It’s June. Another seven months have gone by without me writing on this blog.
Nineteen months ago, I wrote a post about how I hadn’t been writing any posts and the various reasons why: this blog has a very narrow mission statement, a lot of the stuff that happened didn’t fit into that mission statement, and some of the stuff might be harmful to friends and family if discussed in a public forum. I was going to contemplate whether or not it was worth it to continue the blog given those circumstances after the start of the new year, 2014.
Then 2014 went to hell in a handbasket.
For the most part, nothing bad happened to me or my immediate family, but someone I cared about lost someone they loved about once every five weeks.
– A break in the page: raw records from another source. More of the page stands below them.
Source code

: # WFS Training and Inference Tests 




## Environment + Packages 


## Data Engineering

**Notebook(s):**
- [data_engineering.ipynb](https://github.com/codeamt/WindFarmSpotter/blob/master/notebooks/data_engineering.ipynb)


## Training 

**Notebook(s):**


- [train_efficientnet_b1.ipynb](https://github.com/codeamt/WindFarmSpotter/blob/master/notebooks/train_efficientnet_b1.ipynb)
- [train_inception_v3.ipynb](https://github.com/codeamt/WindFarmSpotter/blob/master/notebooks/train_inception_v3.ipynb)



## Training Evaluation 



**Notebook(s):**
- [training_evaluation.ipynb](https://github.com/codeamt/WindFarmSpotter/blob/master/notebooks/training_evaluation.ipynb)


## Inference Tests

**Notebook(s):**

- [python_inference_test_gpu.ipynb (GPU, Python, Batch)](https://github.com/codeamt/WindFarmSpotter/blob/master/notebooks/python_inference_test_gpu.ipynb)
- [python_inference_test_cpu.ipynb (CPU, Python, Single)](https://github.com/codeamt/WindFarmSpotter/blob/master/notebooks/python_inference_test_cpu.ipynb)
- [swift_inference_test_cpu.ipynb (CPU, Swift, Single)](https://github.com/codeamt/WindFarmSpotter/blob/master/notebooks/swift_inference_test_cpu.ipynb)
I say “for the most part” because even though we didn’t share the last name, Bobby was my brother in everything but blood – losing him felt like losing a member of the immediate family, a feeling shared by the rest of my immediate family; a feeling my immediate family still deals with today, a year later. You can’t mention Bobby without my mother crying. I’m still practicing talking about Bobby without crying myself.
My old workmate died. My old boss died. My cousin died. My adopted brother died. My friend’s mother died. My friend’s father died. Another friend’s mother died. My adopted brother’s sister died. My friend’s son died. My high school sweetheart’s husband died. I missed two funerals because I was already attended funerals; I missed one funeral because I was sitting in the ICU, waiting to see if my friend’s sister was going to wake up, knowing she never would. I wrote two obituaries. I wrote two eulogies. I officiated two funerals and two graveside services. I spent the night outside Houston so I could support a close friend at her husband’s memorial service. I spent a week visiting a close friend in Louisville so she would know she was not now nor would she ever be alone after losing her soulmate. I drove to Raleigh so I could share some love with my best buddy and his amazing family. I drove to Virginia Beach so I could honor a promise to sing at a wedding still deemed illegal in my friend’s home state.
Since the mission statement of this blog was about my quest to become a Rock Star, I didn’t write about the grieving process here, though I did on my Facebook page. I logged the anniversaries as they came by, one by one, marking the year since Bobby died and how I was personally dealing with his loss. I wrote about my High School sweetheart on her birthday, something I should have done long ago. I wrote about institutional misogyny. I wrote about Leonard Nimoy’s passing. I wrote about standing up for myself and losing my temp job as a result. I wrote about how the last question Bobby asked me was “Am I going to die?” and how it still feels like a lie that I said “No. Not your time.” I wrote about not being understood growing up, how I and my friends had to create a second family for ourselves so we’d feel like we belonged somewhere. I wrote about how holidays are supposed to be imperfect, it’s the imperfections that make the memories. I wrote about how my family stood up to be counted when bad things began to happen in rapid succession, and how thankful I was I could honestly say I was proud of them all. I wrote about how publicly stateing how proud I was of my family didn’t keep me from being chewed out by someone who had struck me out of their life months earlier. I wrote about how some folks seem to want to stay blissfully ignorant about the inequalities around them. I wrote about how proud I was of Emma Watson and her speech to the UN about Equality. I wrote about how, even though Bobby was gone and I’d finished laying him to rest, my job as his brother and advocate wasn’t over. I wrote about the week of Bobby’s death and his funeral, my attempt at keeping it together until all my work was all done, then finally, gratefully, being allowed to let go.
I did not write about my high school choir director passing away. I did not write about canceling our first band gig of the year. I did not write about canceling a month’s worth of rehearsals. I did not write about not recording any songs last summer. I did not write about these events even though they all fell in the purview of this blog as well as my Facebook page.
Those events weren’t just about me – those events also involved members of the band. Talking about my part was one thing, but writing about my bandmates, my friends, was something else entirely. They didn’t sign up to have their lives scrutinized under a microscope; so even though I was directly affected, I didn’t discuss it here or on my Facebook page – as far as the chronicle of my life is concerned, those events didn’t happen.
But the events did happen, and I am struck with a second conundrum beyond “Do I continue this blog?” If I do continue this blog, how do I reconcile the events I can’t discuss because doing so requires involving someone else’s role?
It’s June. My birthday is over. My trip to Raleigh and Virginia Beach is over. The weekend gig at The Rally In The Crater is over. The one year anniversary of Bobby’s death is over. Memorial Day is over. There’s no reason to keep this blog on hold any longer other than the questions posed above. And it’s time to start answering those questions, here, publicly and honestly. It’s also time to get my life back on track after the derailment that was the year 2014.
Operation: Rock Star 2.0 starts today.